Era quase meia noite quando, por detrás das árvores do monte chamado Getsêmani, surge Judas Iscariotes acompanhado por guardas de Roma e grande multidão de pessoas, armados com espadas e archotes, vindos por ordem do sumo Sacerdote Caifás, para efetuar a prisão de Jesus.

Levaram-no, primeiramente à presença de Anás, sogro de Caifás, que não era, oficialmente, o sumo sacerdote - Anás fora sumo sacerdote de 6-15 A.D. - por isso não poderia interrogar Jesus, não tinha jurisdição sobre ele. 

Não obtendo o que desejava, Anás remete Jesus à presença de José Bem Caifás, sumo sacerdote em exercício. Ocorre que, para se formular uma acusação no processo penal judaico, era obrigatório duas testemunhas e seus testemunhos deveriam ser concordantes - Deuteronômio 19:15.

Para obter as testemunhas necessárias ao libelo, Caifás e seus seguidores passaram a forjar uma acusação por meio de testemunhas falsas e que receberam dinheiro para mentir perante as autoridades.

Fora, então, Jesus interrogado pela segunda vez e agora acusado pelo crime de blasfêmia, o que implicaria numa confissão, devendo ser punido, segundo a lei judaica, com o apedrejamento - Levítico 24:14-16.

Mas as arbitrariedades não pararam por aí. Perante Caifás, improvisaram uma sessão extraordinária do Conselho durante à noite, o que era inadmissível no direito judaico até mesmo no julgamento de causas de natureza civil.

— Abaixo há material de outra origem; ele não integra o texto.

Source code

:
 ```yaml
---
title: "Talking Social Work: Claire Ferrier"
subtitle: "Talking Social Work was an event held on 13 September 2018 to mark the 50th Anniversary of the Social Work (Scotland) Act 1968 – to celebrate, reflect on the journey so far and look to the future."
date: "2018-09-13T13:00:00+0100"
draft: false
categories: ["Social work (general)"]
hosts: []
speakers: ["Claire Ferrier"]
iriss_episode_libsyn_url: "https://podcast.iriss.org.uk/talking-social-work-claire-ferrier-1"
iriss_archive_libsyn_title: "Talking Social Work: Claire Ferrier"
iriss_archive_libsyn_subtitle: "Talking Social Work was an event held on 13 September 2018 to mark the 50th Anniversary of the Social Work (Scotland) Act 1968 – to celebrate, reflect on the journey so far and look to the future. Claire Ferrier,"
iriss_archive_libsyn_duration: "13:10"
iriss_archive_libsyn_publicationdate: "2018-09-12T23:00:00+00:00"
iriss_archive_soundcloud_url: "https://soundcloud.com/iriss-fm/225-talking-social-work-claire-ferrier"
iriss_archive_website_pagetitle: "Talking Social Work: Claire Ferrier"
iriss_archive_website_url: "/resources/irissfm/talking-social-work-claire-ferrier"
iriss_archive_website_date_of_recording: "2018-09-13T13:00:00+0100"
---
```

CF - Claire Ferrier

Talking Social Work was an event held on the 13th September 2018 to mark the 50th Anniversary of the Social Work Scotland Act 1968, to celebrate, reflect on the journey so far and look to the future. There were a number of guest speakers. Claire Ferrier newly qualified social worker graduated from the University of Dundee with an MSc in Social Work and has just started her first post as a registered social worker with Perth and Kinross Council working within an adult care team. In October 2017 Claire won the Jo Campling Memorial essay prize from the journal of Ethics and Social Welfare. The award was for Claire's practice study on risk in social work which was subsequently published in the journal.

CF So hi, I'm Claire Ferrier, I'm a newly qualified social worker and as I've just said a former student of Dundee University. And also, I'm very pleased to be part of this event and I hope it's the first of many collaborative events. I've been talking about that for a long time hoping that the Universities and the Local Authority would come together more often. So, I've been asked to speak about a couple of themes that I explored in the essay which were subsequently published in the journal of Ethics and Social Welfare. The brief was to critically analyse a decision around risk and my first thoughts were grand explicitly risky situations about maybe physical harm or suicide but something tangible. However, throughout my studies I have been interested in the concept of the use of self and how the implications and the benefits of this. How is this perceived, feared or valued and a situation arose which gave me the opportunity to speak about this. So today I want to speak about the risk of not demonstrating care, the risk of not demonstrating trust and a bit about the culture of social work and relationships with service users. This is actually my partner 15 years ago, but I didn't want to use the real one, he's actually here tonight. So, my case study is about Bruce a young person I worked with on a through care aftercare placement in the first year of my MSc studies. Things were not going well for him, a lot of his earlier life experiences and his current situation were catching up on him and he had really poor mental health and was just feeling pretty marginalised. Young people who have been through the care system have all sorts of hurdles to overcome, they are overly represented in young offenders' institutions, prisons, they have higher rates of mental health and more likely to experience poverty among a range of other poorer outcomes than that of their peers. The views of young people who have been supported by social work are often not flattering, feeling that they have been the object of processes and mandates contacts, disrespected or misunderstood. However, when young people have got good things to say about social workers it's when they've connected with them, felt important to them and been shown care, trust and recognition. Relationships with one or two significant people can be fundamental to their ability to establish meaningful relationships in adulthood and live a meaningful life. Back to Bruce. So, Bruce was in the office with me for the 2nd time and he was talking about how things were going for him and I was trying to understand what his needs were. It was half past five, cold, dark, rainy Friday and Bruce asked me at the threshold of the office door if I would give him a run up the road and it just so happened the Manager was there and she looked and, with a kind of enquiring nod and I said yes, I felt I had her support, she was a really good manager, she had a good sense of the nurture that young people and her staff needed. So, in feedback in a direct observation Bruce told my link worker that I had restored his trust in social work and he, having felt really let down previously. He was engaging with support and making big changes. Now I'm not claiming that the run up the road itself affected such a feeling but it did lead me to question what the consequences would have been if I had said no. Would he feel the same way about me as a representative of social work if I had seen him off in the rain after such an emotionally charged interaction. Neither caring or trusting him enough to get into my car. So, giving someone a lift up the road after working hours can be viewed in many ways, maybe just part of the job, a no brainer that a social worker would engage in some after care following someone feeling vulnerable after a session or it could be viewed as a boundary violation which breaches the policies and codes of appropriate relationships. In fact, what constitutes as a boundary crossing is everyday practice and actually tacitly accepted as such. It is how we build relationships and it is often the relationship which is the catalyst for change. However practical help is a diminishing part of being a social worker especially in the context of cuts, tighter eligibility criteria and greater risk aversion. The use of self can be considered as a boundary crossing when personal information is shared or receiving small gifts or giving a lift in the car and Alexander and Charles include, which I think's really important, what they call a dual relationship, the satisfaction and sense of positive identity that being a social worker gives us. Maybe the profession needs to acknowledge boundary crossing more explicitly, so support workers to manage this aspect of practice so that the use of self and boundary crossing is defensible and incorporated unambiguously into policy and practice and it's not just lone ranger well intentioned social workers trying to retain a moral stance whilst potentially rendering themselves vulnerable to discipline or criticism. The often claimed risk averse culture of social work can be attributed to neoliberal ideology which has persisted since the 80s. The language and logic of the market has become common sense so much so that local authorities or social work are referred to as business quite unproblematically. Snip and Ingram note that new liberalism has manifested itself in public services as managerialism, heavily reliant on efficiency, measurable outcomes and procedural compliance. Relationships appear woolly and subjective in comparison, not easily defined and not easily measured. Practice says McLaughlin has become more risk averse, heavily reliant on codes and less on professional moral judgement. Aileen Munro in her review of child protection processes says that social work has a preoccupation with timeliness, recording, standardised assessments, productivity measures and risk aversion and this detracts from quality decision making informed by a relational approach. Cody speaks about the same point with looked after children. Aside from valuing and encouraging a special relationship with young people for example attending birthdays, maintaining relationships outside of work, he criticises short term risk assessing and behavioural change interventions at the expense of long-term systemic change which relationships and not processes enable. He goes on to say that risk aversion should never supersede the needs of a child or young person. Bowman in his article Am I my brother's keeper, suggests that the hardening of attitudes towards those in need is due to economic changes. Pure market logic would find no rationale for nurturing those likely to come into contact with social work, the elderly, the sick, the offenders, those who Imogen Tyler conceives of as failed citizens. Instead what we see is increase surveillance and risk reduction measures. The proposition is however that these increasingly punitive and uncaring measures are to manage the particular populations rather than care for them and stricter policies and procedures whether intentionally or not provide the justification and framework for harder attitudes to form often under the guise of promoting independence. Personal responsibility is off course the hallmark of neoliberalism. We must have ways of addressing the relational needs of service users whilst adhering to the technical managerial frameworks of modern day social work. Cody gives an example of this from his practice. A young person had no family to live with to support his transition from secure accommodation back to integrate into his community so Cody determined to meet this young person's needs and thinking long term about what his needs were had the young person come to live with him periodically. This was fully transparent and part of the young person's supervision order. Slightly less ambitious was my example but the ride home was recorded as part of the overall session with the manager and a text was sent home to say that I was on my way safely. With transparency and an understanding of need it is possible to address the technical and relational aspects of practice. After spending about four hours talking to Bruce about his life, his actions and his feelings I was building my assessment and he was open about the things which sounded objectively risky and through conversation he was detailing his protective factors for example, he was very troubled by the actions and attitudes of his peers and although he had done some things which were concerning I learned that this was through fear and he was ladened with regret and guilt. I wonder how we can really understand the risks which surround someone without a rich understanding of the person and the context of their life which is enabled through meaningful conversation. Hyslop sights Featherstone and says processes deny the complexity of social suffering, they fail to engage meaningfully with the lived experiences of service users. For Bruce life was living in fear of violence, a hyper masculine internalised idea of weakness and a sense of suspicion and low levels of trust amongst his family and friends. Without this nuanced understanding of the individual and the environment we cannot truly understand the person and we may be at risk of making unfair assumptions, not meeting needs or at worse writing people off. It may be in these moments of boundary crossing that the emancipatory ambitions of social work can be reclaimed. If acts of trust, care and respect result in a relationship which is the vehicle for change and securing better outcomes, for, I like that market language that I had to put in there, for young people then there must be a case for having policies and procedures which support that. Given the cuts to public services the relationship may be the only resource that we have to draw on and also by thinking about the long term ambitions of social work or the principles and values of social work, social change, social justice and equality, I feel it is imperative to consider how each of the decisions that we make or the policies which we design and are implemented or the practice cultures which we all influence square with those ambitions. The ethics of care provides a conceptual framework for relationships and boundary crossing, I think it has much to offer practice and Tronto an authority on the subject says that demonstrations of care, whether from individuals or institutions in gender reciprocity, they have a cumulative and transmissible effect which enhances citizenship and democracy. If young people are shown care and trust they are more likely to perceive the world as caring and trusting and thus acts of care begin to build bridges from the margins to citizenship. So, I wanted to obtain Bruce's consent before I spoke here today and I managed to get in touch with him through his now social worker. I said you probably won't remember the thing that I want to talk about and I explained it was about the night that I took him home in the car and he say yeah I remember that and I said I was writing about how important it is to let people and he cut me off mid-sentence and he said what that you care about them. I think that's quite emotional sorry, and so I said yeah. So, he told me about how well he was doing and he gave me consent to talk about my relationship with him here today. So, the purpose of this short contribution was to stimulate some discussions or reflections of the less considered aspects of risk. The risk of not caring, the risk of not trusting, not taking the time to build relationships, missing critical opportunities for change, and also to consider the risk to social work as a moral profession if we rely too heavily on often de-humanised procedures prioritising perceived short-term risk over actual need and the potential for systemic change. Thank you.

Mas tentavam com este expediente preparar o processo de culpa, sem qualquer interferência, e da forma que pudessem conduzir a uma condenação.

O Sinédrio, que era composto por 70 ou 72 anciãos e mestres da nação, poderia condenar alguém à morte, mas o governo romano teria que aprovar e executar a pena e, ao raiar do dia, todos os sacerdotes e anciãos reuniram-se em conselho para julgar Jesus e, amarrando-o, levaram-no à presença de Pilatos, que era o representante maior do governo romano na Judéia e governador de Jerusalém.

Jesus chega à presença de Pilatos, agora com uma nova acusação: a antiga acusação de blasfêmia é modificada para a acusação política no curso do processo acusatório. Jesus, agora não é mais aquele que se diz o filho do homem, que é igual a Deus, mas um conspirador que vai destruir o Império de César na Judéia. 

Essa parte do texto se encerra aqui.